Eu ganho mais dinheiro que ele!

Libby Anne é uma bloguista americana que conta, no seu blogue Love, Joy, Feminism, uma experiência pessoal extraordinária. Foi criada nas profundezas das seitas mais radicalmente fundamentalistas, em que os homens detêm autoridade absoluta sobre as mulheres, estas devem ficar em casa e ter o maior número de filhos possível, os quais devem ser educados em casa, à espera da segunda vinda de Cristo — mas rompeu com todas essas ideias e hoje é ateia e feminista. O seu blogue procura ajudar as pessoas que fogem desses cultos estranhos e opressivos. Resolvi traduzir este artigo, pela sua clareza e atualidade, mesmo no nosso contexto. Link do texto original: “I Make More Money Than He Does”

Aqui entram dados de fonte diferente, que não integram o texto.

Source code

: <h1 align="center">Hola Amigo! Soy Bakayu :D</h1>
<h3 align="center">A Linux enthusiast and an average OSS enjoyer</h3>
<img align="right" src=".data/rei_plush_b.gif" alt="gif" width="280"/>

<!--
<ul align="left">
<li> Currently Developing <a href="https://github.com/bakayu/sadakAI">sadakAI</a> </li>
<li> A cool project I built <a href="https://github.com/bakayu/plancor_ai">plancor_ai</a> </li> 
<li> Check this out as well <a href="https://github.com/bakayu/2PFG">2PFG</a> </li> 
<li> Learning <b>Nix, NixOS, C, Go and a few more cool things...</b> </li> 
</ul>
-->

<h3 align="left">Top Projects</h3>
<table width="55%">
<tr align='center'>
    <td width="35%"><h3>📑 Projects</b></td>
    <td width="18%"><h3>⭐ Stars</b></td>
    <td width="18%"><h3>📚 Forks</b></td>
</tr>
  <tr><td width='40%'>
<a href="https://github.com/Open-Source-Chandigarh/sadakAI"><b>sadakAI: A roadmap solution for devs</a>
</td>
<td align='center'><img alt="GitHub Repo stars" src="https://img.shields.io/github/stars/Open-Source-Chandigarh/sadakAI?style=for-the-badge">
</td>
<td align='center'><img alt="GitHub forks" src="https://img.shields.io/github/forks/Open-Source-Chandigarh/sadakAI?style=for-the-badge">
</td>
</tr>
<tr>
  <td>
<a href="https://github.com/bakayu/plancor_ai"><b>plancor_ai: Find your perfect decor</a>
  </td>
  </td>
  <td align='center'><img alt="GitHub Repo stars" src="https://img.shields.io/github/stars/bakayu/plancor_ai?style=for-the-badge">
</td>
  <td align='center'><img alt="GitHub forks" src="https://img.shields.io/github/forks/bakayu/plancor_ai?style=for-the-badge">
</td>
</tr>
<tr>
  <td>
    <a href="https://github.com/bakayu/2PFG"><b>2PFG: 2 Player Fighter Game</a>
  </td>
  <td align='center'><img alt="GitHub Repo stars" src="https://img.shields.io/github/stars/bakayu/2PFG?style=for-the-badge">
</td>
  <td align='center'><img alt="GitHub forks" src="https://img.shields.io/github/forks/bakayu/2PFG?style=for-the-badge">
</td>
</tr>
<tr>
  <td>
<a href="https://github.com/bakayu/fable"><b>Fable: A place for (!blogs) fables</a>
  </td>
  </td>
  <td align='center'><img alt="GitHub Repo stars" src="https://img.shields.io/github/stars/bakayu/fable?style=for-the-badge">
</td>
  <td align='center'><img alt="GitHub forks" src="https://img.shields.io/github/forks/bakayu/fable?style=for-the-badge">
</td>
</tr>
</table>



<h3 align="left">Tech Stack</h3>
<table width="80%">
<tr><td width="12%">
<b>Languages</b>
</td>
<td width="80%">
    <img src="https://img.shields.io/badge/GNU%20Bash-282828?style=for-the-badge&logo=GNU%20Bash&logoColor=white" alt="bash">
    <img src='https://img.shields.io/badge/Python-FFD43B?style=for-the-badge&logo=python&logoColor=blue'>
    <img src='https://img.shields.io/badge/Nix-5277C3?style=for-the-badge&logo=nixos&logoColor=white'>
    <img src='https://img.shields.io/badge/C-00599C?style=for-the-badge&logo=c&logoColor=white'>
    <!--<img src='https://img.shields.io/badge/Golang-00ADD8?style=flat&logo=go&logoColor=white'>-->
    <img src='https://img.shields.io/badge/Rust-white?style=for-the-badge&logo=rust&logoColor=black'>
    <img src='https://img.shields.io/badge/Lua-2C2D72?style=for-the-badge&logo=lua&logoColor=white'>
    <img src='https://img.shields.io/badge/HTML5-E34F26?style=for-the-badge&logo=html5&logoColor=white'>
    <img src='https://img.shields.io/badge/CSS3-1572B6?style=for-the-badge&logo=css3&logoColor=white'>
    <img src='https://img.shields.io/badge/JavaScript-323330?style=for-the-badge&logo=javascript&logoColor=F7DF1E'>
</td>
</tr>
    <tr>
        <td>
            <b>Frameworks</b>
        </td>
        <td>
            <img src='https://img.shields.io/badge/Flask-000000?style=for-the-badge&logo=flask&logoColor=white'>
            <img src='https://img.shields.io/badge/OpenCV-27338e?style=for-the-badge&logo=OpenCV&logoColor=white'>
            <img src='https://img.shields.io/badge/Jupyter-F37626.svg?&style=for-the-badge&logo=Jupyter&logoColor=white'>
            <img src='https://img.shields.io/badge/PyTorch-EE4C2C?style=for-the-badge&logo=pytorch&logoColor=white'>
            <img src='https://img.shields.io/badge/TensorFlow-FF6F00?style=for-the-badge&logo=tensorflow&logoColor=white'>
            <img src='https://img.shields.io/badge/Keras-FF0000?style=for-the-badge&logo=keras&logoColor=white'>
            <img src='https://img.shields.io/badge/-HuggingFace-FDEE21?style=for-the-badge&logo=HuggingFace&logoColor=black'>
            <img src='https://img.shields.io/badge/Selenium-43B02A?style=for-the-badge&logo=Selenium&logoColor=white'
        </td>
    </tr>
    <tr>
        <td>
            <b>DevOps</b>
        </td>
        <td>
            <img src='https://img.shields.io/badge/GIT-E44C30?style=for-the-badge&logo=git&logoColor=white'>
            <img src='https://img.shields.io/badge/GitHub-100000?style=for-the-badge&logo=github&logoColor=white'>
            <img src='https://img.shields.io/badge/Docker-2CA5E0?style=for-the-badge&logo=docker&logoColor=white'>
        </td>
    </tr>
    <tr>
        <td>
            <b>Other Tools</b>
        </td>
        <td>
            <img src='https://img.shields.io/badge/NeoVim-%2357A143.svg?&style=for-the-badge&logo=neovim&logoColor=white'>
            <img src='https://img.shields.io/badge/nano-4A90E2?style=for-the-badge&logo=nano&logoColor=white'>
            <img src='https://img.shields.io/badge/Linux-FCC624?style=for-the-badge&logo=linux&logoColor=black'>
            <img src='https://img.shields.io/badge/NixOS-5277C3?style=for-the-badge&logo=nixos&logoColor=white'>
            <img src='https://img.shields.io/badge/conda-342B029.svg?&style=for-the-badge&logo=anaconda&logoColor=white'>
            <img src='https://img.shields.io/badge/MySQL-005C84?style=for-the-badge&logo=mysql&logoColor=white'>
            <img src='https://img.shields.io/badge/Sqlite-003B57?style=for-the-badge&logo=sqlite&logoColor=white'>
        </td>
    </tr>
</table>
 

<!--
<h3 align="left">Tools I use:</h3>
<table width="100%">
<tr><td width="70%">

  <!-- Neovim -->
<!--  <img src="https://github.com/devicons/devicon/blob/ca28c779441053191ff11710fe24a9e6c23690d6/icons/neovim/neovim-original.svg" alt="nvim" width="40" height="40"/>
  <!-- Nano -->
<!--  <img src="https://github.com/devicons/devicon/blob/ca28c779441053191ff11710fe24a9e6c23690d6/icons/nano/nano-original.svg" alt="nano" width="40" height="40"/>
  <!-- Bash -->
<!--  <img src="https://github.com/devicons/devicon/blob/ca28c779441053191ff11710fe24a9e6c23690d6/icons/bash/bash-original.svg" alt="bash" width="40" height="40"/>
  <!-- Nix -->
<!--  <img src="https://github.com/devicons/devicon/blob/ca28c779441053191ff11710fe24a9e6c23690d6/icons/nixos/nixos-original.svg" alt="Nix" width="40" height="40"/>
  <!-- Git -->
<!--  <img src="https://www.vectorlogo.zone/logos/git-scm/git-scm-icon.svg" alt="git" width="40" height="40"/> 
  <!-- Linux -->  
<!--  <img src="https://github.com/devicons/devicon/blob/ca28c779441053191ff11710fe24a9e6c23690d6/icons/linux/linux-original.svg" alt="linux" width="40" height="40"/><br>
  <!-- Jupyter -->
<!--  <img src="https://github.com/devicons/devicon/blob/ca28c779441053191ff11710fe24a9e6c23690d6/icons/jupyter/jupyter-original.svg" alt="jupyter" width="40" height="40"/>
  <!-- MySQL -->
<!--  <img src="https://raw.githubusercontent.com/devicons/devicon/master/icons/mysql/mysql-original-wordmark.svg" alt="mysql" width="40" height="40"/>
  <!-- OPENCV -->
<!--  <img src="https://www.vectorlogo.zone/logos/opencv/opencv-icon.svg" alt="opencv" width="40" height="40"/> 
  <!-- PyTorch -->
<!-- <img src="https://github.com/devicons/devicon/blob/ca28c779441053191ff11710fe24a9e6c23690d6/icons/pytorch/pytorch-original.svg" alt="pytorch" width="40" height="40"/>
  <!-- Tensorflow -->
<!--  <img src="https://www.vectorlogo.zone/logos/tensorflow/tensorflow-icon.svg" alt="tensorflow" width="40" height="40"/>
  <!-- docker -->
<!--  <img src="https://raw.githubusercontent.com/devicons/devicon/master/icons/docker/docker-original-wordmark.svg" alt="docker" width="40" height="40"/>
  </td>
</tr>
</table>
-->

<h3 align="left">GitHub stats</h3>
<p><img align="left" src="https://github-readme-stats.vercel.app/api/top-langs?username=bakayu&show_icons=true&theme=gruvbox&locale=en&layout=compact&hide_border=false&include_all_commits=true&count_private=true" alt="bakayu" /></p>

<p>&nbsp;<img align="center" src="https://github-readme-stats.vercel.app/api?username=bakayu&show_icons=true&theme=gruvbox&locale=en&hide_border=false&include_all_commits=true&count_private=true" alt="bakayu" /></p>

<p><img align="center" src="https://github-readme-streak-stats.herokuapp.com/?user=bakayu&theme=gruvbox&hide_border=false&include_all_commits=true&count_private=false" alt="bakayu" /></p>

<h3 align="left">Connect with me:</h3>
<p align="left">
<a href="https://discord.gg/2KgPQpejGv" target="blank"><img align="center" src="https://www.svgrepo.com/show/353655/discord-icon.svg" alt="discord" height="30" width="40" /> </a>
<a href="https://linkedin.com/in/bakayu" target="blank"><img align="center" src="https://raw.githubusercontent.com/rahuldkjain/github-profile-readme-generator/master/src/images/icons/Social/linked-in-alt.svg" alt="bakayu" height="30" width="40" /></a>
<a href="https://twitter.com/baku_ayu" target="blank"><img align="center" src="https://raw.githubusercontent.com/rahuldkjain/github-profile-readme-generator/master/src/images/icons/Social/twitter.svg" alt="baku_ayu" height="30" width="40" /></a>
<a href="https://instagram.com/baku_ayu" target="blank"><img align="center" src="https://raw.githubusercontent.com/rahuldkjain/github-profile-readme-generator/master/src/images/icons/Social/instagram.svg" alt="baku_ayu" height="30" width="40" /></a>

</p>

O blogue de Libby Anne faz parte da divisão ateia do portal Patheos, um local vocacionado para o debate de assuntos filosófico-religiosos.


Esta quadra, cometi o erro de falar em roupa suja à mesa do jantar em casa dos pais do Sean. O Sean pode não ter crescido no mundo da patriarquia evangélica em que eu cresci, mas a sua mãe não trabalha fora de casa e os seus pais sempre aderiram a uma divisão de trabalho entre os géneros bem tradicional, por isso eu devia ter pensado melhor. De qualquer modo, eu só queria saber se o Sean tinha carregado uma máquina de roupa como se tinha comprometido, e dar-lhe a saber que teria que acabar isso na manhã seguinte, porque eu ia sair com a irmã dele.

"Nunca lavei roupa na minha vida", declarou o pai do Sean, recostando-se e sorrindo, como se o seu comentário fosse engraçado.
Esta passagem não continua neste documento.